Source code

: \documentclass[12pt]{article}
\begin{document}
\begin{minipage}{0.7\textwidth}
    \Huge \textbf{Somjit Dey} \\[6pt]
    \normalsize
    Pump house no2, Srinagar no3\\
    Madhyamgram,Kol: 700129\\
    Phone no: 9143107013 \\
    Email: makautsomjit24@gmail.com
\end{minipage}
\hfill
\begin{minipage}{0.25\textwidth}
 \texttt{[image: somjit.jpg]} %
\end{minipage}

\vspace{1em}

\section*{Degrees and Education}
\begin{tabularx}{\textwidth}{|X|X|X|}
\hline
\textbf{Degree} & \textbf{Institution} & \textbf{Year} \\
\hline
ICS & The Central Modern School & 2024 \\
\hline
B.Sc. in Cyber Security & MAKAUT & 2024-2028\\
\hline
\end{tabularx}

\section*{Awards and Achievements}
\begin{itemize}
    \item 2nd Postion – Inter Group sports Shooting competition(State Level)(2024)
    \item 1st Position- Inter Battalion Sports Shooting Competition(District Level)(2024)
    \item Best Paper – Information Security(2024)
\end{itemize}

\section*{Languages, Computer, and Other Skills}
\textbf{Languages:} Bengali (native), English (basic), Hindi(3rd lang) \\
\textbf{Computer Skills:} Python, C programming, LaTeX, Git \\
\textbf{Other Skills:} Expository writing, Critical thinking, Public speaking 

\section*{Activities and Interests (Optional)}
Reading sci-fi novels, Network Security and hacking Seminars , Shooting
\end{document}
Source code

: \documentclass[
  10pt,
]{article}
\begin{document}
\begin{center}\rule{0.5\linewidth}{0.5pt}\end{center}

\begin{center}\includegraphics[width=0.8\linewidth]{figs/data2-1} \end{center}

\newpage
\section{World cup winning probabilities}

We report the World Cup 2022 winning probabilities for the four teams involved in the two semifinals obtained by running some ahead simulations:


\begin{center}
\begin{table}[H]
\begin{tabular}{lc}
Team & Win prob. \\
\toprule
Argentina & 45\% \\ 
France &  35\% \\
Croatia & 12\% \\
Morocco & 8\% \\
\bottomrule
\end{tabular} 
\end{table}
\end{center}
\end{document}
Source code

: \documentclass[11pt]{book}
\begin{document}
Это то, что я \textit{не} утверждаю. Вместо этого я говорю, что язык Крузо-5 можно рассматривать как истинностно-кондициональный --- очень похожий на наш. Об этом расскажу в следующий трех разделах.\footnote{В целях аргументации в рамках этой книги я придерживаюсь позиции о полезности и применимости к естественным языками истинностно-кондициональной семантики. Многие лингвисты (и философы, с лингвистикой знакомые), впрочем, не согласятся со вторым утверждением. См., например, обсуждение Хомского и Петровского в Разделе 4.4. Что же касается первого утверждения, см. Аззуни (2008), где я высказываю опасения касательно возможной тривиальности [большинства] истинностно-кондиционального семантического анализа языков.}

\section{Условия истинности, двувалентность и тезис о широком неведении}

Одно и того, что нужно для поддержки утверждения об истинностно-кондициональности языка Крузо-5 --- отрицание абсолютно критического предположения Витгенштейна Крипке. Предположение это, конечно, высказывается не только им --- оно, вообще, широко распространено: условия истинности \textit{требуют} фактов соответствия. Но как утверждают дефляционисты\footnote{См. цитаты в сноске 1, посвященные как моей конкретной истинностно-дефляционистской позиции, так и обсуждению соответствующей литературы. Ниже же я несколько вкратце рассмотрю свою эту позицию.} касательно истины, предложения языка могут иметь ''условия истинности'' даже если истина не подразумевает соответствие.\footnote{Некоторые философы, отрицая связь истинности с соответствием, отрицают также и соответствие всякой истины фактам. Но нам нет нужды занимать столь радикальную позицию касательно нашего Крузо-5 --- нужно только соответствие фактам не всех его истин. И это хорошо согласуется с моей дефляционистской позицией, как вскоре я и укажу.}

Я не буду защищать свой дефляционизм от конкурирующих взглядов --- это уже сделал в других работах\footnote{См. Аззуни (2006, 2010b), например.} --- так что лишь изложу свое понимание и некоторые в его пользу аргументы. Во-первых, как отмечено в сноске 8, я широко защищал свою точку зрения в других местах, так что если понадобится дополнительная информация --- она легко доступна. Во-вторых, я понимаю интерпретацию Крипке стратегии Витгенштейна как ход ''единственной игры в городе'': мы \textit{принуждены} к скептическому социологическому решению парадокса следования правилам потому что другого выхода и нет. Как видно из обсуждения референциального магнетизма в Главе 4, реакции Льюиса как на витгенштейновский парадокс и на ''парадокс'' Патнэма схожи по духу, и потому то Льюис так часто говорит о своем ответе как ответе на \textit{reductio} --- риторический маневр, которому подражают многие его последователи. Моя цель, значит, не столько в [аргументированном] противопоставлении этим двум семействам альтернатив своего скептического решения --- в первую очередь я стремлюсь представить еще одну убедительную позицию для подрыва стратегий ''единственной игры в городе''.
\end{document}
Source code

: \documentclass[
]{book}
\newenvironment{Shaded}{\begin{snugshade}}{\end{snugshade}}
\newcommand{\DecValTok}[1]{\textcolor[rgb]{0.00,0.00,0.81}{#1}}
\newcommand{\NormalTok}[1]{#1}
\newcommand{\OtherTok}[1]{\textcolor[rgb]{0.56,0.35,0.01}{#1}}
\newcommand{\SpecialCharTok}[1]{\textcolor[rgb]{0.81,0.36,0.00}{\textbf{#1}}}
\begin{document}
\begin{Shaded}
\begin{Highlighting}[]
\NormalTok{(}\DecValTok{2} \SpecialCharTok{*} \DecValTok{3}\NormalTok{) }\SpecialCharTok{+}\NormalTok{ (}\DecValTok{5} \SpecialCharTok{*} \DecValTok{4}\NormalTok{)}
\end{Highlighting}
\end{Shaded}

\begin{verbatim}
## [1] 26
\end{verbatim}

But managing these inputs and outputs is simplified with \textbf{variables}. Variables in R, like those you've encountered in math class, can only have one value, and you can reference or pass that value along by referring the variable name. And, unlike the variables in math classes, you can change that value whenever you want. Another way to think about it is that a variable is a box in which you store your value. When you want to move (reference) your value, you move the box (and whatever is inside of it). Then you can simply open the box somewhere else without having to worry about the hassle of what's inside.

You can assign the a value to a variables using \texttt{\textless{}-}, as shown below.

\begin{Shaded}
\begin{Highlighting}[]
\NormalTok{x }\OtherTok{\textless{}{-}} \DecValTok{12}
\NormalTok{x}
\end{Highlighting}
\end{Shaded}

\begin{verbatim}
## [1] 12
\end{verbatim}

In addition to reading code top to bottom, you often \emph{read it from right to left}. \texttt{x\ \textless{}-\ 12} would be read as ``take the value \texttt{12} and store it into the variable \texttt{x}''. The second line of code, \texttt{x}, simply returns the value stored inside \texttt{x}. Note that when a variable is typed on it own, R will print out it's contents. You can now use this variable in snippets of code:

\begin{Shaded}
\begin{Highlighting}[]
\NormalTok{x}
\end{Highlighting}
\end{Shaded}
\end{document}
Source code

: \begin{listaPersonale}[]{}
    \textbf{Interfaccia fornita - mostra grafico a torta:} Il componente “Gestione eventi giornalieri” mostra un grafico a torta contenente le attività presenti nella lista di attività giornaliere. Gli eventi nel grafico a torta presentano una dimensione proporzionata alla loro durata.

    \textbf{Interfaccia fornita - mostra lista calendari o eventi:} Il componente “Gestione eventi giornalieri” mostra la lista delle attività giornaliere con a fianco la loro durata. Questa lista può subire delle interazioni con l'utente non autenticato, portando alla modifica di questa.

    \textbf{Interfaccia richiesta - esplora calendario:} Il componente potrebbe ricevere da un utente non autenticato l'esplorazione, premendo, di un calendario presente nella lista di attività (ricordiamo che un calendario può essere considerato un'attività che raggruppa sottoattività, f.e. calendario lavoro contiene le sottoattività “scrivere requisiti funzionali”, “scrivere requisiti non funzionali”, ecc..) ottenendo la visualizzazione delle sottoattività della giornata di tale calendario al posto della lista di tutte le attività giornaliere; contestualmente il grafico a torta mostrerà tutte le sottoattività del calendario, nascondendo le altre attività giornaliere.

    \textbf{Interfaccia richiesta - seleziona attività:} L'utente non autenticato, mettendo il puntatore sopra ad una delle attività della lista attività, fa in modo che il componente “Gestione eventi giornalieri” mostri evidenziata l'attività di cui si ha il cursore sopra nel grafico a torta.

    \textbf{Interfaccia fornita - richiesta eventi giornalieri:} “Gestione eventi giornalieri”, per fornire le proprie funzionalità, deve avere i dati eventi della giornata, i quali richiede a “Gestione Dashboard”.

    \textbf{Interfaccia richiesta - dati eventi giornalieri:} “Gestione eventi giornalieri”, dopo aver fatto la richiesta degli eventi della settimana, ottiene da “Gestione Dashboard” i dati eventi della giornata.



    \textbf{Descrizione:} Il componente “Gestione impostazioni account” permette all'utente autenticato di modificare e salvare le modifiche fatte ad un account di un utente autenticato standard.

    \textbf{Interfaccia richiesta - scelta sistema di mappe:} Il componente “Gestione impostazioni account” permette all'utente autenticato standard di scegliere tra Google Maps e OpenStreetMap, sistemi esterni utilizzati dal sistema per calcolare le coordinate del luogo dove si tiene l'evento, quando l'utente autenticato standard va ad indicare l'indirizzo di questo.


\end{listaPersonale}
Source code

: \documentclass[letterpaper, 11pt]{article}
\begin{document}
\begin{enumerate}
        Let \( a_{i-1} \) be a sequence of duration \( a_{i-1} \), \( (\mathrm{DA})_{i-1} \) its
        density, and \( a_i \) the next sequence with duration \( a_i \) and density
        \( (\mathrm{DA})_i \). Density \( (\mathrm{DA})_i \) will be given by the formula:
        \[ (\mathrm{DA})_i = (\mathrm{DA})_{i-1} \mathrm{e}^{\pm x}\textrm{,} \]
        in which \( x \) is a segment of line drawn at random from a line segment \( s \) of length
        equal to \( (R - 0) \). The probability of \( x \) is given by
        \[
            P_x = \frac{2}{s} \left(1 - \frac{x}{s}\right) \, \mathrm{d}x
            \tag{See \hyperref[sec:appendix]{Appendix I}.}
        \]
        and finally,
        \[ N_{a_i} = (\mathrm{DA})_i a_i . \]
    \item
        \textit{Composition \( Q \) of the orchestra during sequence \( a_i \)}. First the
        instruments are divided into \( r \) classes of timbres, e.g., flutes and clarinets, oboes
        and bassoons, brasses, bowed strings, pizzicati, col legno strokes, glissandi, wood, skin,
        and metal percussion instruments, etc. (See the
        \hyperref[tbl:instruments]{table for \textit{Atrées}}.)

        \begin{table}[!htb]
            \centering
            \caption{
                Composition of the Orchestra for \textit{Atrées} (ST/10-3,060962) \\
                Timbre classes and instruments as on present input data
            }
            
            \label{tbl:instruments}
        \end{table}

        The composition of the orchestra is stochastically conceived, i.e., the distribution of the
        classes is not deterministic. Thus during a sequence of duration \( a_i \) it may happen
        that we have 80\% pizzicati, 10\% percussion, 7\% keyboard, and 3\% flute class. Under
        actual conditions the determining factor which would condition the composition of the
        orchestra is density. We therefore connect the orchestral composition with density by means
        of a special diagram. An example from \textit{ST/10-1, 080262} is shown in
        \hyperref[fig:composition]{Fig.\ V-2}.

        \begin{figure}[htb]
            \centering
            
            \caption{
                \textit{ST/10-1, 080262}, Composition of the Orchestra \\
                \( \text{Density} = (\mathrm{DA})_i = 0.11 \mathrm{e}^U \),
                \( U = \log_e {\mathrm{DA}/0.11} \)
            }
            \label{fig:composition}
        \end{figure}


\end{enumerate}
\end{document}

§

**WHAT YOU NEED TO DO**
From the first line of the data through the line with "Shooting competition(State Level)(2024)", quote each line exactly and add nothing else.

**PROBLEM SOLUTION**
Source code

: \documentclass[12pt]{article}
\begin{document}
\begin{minipage}{0.7\textwidth}
    \Huge \textbf{Somjit Dey} \\[6pt]
    \normalsize
    Pump house no2, Srinagar no3\\
    Madhyamgram,Kol: 700129\\
    Phone no: 9143107013 \\
    Email: makautsomjit24@gmail.com
\end{minipage}
\hfill
\begin{minipage}{0.25\textwidth}
 \texttt{[image: somjit.jpg]} %
\end{minipage}

\vspace{1em}

\section*{Degrees and Education}
\begin{tabularx}{\textwidth}{|X|X|X|}
\hline
\textbf{Degree} & \textbf{Institution} & \textbf{Year} \\
\hline
ICS & The Central Modern School & 2024 \\
\hline
B.Sc. in Cyber Security & MAKAUT & 2024-2028\\
\hline
\end{tabularx}

\section*{Awards and Achievements}
\begin{itemize}
    \item 2nd Postion – Inter Group sports Shooting competition(State Level)(2024)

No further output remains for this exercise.